▸ **How to complete this task**:
Your answer must be every line of the data below that holds the string "Operations", copied exactly.

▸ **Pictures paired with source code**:

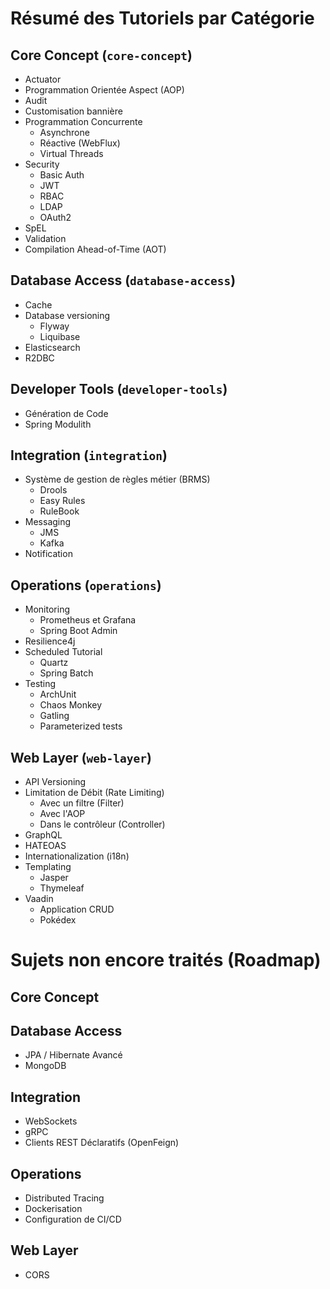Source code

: # Résumé des Tutoriels par Catégorie

## Core Concept (`core-concept`)
- Actuator
- Programmation Orientée Aspect (AOP)
- Audit
- Customisation bannière
- Programmation Concurrente
  - Asynchrone
  - Réactive (WebFlux)
  - Virtual Threads
- Security
  - Basic Auth
  - JWT
  - RBAC
  - LDAP
  - OAuth2
- SpEL
- Validation
- Compilation Ahead-of-Time (AOT)

## Database Access (`database-access`)
- Cache
- Database versioning
  - Flyway
  - Liquibase
- Elasticsearch
- R2DBC

## Developer Tools (`developer-tools`)
- Génération de Code
- Spring Modulith

## Integration (`integration`)
- Système de gestion de règles métier (BRMS)
  - Drools
  - Easy Rules
  - RuleBook
- Messaging
  - JMS
  - Kafka
- Notification

## Operations (`operations`)
- Monitoring
  - Prometheus et Grafana
  - Spring Boot Admin
- Resilience4j
- Scheduled Tutorial
    - Quartz
    - Spring Batch
- Testing
  - ArchUnit
  - Chaos Monkey
  - Gatling
  - Parameterized tests

## Web Layer (`web-layer`)
- API Versioning
- Limitation de Débit (Rate Limiting)
    - Avec un filtre (Filter)
    - Avec l'AOP
    - Dans le contrôleur (Controller)
- GraphQL
- HATEOAS
- Internationalization (i18n)
- Templating
  - Jasper
  - Thymeleaf
- Vaadin
    - Application CRUD
    - Pokédex

# Sujets non encore traités (Roadmap)

## Core Concept

## Database Access
- JPA / Hibernate Avancé
- MongoDB

## Integration
- WebSockets
- gRPC
- Clients REST Déclaratifs (OpenFeign)

## Operations
- Distributed Tracing
- Dockerisation
- Configuration de CI/CD

## Web Layer
- CORS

▸ **Your response**:
## Operations (`operations`)
## Operations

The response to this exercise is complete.